HOW TO COMPLETE THIS TASK ->
Repeat everything in the data exactly except images.

|---|

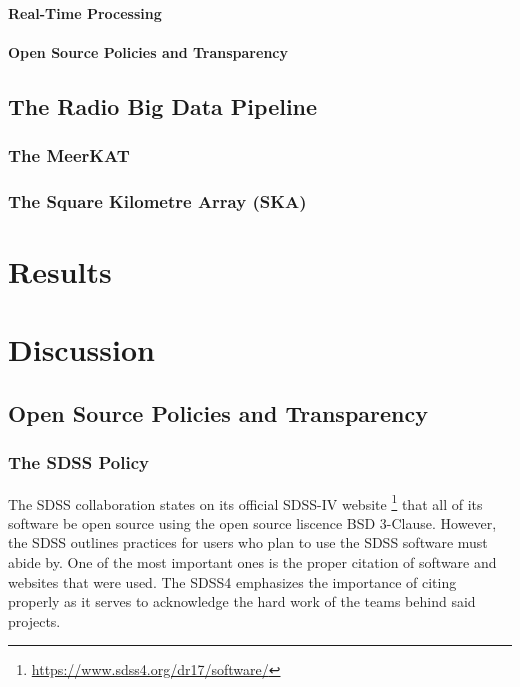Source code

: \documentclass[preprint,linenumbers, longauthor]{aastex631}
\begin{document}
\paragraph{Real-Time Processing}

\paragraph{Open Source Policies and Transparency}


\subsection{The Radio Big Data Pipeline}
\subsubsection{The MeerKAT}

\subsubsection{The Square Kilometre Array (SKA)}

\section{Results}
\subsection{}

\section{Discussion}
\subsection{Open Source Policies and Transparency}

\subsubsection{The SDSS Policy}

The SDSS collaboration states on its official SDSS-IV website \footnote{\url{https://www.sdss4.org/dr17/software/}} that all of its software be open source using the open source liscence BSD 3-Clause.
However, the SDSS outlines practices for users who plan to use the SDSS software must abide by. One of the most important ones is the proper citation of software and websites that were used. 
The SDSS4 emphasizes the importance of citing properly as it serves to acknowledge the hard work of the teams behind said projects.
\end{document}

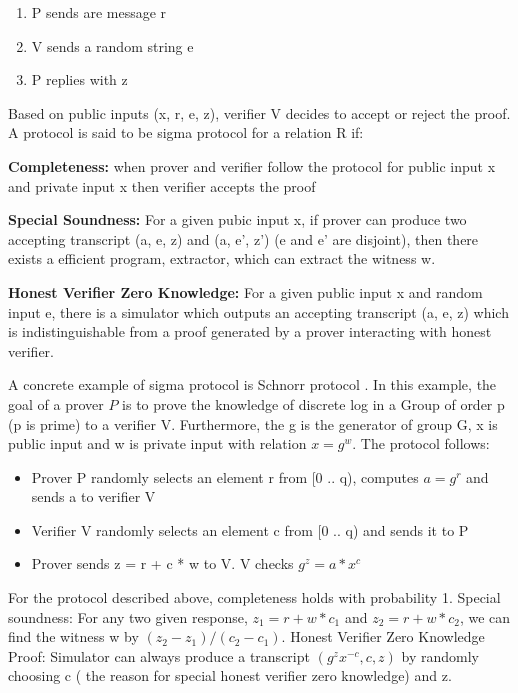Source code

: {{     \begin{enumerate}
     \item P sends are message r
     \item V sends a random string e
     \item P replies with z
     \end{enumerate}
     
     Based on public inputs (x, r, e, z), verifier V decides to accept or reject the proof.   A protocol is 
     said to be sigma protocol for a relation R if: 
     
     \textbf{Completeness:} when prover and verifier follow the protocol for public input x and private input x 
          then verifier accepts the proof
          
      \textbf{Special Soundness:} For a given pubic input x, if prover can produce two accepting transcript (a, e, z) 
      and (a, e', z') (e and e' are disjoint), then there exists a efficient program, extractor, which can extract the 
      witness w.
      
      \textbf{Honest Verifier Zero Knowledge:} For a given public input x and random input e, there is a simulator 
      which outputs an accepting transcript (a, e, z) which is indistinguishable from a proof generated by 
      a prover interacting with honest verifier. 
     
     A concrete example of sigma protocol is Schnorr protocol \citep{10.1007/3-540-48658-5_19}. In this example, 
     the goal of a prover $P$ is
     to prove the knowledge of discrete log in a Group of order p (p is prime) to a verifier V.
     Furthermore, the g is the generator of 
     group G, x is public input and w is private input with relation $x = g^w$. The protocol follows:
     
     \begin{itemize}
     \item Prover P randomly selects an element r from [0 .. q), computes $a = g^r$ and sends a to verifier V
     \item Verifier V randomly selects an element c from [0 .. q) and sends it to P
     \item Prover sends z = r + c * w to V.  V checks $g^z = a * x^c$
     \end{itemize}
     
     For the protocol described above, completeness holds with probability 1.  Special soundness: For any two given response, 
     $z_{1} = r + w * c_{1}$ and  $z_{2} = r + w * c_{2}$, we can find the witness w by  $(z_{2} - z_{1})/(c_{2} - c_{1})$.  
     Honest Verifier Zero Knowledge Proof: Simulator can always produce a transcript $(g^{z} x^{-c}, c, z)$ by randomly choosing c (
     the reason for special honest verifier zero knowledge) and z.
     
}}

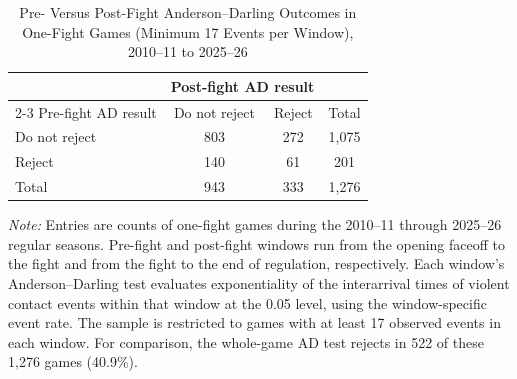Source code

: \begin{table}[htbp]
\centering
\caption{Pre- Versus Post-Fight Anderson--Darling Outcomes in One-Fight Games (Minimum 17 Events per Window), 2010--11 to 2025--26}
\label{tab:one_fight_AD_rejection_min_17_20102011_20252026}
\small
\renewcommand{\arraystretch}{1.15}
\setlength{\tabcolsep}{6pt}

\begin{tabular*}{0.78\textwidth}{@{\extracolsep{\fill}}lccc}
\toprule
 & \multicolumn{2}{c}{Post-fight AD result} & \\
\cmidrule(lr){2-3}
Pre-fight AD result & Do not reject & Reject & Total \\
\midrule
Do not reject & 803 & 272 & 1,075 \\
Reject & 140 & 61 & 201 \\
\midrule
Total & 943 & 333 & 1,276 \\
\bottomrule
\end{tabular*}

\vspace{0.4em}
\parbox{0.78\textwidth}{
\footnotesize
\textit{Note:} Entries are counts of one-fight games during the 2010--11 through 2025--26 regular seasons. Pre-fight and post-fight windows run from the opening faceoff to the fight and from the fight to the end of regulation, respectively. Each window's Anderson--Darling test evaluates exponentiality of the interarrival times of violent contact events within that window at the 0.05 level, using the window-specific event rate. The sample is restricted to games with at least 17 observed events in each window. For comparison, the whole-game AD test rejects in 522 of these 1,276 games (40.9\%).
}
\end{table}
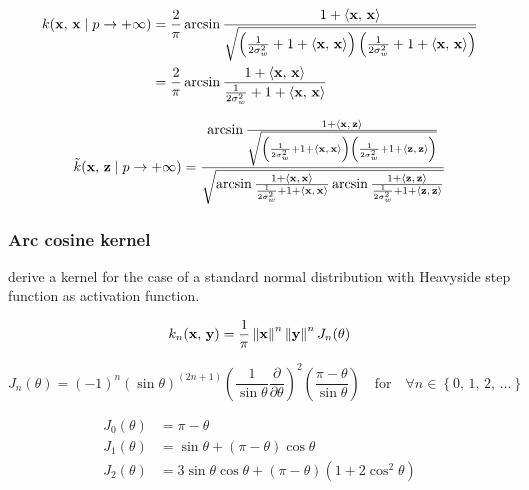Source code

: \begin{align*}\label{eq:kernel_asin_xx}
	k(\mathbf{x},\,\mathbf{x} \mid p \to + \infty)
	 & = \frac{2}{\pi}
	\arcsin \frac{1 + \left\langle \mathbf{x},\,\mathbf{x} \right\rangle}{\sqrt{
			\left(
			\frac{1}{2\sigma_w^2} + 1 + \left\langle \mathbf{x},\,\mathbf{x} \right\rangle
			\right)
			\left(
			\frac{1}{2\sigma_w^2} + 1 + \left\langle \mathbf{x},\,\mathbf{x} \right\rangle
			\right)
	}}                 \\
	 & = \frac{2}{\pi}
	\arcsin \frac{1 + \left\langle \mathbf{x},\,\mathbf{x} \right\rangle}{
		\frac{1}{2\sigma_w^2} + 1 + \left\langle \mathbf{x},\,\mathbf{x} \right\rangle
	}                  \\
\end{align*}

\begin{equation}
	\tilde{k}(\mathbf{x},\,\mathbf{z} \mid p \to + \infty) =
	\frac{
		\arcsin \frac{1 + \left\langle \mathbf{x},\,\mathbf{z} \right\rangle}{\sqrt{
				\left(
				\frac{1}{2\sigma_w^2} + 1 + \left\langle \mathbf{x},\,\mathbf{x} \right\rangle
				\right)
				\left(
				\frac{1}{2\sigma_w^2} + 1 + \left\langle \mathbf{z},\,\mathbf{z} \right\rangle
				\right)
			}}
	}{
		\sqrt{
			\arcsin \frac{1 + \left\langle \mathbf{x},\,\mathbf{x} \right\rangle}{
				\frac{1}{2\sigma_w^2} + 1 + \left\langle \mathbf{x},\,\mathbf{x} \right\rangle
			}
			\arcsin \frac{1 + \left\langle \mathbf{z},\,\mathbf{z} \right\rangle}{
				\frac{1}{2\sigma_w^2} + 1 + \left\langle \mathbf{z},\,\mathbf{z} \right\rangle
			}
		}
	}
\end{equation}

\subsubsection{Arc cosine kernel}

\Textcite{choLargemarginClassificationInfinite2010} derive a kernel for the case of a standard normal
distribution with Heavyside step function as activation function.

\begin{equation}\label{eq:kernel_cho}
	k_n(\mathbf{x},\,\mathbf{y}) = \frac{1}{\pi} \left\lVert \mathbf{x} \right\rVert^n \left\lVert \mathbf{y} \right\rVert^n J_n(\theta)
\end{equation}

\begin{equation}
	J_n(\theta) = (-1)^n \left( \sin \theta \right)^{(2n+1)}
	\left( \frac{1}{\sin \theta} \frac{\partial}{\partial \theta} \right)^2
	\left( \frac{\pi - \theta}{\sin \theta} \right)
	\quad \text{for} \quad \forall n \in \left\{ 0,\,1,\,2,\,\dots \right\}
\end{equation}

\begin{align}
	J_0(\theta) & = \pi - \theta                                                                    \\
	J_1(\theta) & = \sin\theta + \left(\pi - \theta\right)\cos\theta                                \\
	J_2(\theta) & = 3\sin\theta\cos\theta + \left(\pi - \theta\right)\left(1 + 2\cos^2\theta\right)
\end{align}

|---|

EXERCISE SOLUTION ->
Source code

: \documentclass[preprint,linenumbers, longauthor]{aastex631}
\begin{document}
\paragraph{Real-Time Processing}

\paragraph{Open Source Policies and Transparency}


\subsection{The Radio Big Data Pipeline}
\subsubsection{The MeerKAT}

\subsubsection{The Square Kilometre Array (SKA)}

\section{Results}
\subsection{}

\section{Discussion}
\subsection{Open Source Policies and Transparency}

\subsubsection{The SDSS Policy}

The SDSS collaboration states on its official SDSS-IV website \footnote{\url{https://www.sdss4.org/dr17/software/}} that all of its software be open source using the open source liscence BSD 3-Clause.
However, the SDSS outlines practices for users who plan to use the SDSS software must abide by. One of the most important ones is the proper citation of software and websites that were used. 
The SDSS4 emphasizes the importance of citing properly as it serves to acknowledge the hard work of the teams behind said projects.
\end{document}

Source code

: {{     \begin{enumerate}
     \item P sends are message r
     \item V sends a random string e
     \item P replies with z
     \end{enumerate}
     
     Based on public inputs (x, r, e, z), verifier V decides to accept or reject the proof.   A protocol is 
     said to be sigma protocol for a relation R if: 
     
     \textbf{Completeness:} when prover and verifier follow the protocol for public input x and private input x 
          then verifier accepts the proof
          
      \textbf{Special Soundness:} For a given pubic input x, if prover can produce two accepting transcript (a, e, z) 
      and (a, e', z') (e and e' are disjoint), then there exists a efficient program, extractor, which can extract the 
      witness w.
      
      \textbf{Honest Verifier Zero Knowledge:} For a given public input x and random input e, there is a simulator 
      which outputs an accepting transcript (a, e, z) which is indistinguishable from a proof generated by 
      a prover interacting with honest verifier. 
     
     A concrete example of sigma protocol is Schnorr protocol \citep{10.1007/3-540-48658-5_19}. In this example, 
     the goal of a prover $P$ is
     to prove the knowledge of discrete log in a Group of order p (p is prime) to a verifier V.
     Furthermore, the g is the generator of 
     group G, x is public input and w is private input with relation $x = g^w$. The protocol follows:
     
     \begin{itemize}
     \item Prover P randomly selects an element r from [0 .. q), computes $a = g^r$ and sends a to verifier V
     \item Verifier V randomly selects an element c from [0 .. q) and sends it to P
     \item Prover sends z = r + c * w to V.  V checks $g^z = a * x^c$
     \end{itemize}
     
     For the protocol described above, completeness holds with probability 1.  Special soundness: For any two given response, 
     $z_{1} = r + w * c_{1}$ and  $z_{2} = r + w * c_{2}$, we can find the witness w by  $(z_{2} - z_{1})/(c_{2} - c_{1})$.  
     Honest Verifier Zero Knowledge Proof: Simulator can always produce a transcript $(g^{z} x^{-c}, c, z)$ by randomly choosing c (
     the reason for special honest verifier zero knowledge) and z.
     
}}

Source code

: \begin{table}[htbp]
\centering
\caption{Pre- Versus Post-Fight Anderson--Darling Outcomes in One-Fight Games (Minimum 17 Events per Window), 2010--11 to 2025--26}
\label{tab:one_fight_AD_rejection_min_17_20102011_20252026}
\small
\renewcommand{\arraystretch}{1.15}
\setlength{\tabcolsep}{6pt}

\begin{tabular*}{0.78\textwidth}{@{\extracolsep{\fill}}lccc}
\toprule
 & \multicolumn{2}{c}{Post-fight AD result} & \\
\cmidrule(lr){2-3}
Pre-fight AD result & Do not reject & Reject & Total \\
\midrule
Do not reject & 803 & 272 & 1,075 \\
Reject & 140 & 61 & 201 \\
\midrule
Total & 943 & 333 & 1,276 \\
\bottomrule
\end{tabular*}

\vspace{0.4em}
\parbox{0.78\textwidth}{
\footnotesize
\textit{Note:} Entries are counts of one-fight games during the 2010--11 through 2025--26 regular seasons. Pre-fight and post-fight windows run from the opening faceoff to the fight and from the fight to the end of regulation, respectively. Each window's Anderson--Darling test evaluates exponentiality of the interarrival times of violent contact events within that window at the 0.05 level, using the window-specific event rate. The sample is restricted to games with at least 17 observed events in each window. For comparison, the whole-game AD test rejects in 522 of these 1,276 games (40.9\%).
}
\end{table}
Source code

: \begin{align*}\label{eq:kernel_asin_xx}
	k(\mathbf{x},\,\mathbf{x} \mid p \to + \infty)
	 & = \frac{2}{\pi}
	\arcsin \frac{1 + \left\langle \mathbf{x},\,\mathbf{x} \right\rangle}{\sqrt{
			\left(
			\frac{1}{2\sigma_w^2} + 1 + \left\langle \mathbf{x},\,\mathbf{x} \right\rangle
			\right)
			\left(
			\frac{1}{2\sigma_w^2} + 1 + \left\langle \mathbf{x},\,\mathbf{x} \right\rangle
			\right)
	}}                 \\
	 & = \frac{2}{\pi}
	\arcsin \frac{1 + \left\langle \mathbf{x},\,\mathbf{x} \right\rangle}{
		\frac{1}{2\sigma_w^2} + 1 + \left\langle \mathbf{x},\,\mathbf{x} \right\rangle
	}                  \\
\end{align*}

\begin{equation}
	\tilde{k}(\mathbf{x},\,\mathbf{z} \mid p \to + \infty) =
	\frac{
		\arcsin \frac{1 + \left\langle \mathbf{x},\,\mathbf{z} \right\rangle}{\sqrt{
				\left(
				\frac{1}{2\sigma_w^2} + 1 + \left\langle \mathbf{x},\,\mathbf{x} \right\rangle
				\right)
				\left(
				\frac{1}{2\sigma_w^2} + 1 + \left\langle \mathbf{z},\,\mathbf{z} \right\rangle
				\right)
			}}
	}{
		\sqrt{
			\arcsin \frac{1 + \left\langle \mathbf{x},\,\mathbf{x} \right\rangle}{
				\frac{1}{2\sigma_w^2} + 1 + \left\langle \mathbf{x},\,\mathbf{x} \right\rangle
			}
			\arcsin \frac{1 + \left\langle \mathbf{z},\,\mathbf{z} \right\rangle}{
				\frac{1}{2\sigma_w^2} + 1 + \left\langle \mathbf{z},\,\mathbf{z} \right\rangle
			}
		}
	}
\end{equation}

\subsubsection{Arc cosine kernel}

\Textcite{choLargemarginClassificationInfinite2010} derive a kernel for the case of a standard normal
distribution with Heavyside step function as activation function.

\begin{equation}\label{eq:kernel_cho}
	k_n(\mathbf{x},\,\mathbf{y}) = \frac{1}{\pi} \left\lVert \mathbf{x} \right\rVert^n \left\lVert \mathbf{y} \right\rVert^n J_n(\theta)
\end{equation}

\begin{equation}
	J_n(\theta) = (-1)^n \left( \sin \theta \right)^{(2n+1)}
	\left( \frac{1}{\sin \theta} \frac{\partial}{\partial \theta} \right)^2
	\left( \frac{\pi - \theta}{\sin \theta} \right)
	\quad \text{for} \quad \forall n \in \left\{ 0,\,1,\,2,\,\dots \right\}
\end{equation}

\begin{align}
	J_0(\theta) & = \pi - \theta                                                                    \\
	J_1(\theta) & = \sin\theta + \left(\pi - \theta\right)\cos\theta                                \\
	J_2(\theta) & = 3\sin\theta\cos\theta + \left(\pi - \theta\right)\left(1 + 2\cos^2\theta\right)
\end{align}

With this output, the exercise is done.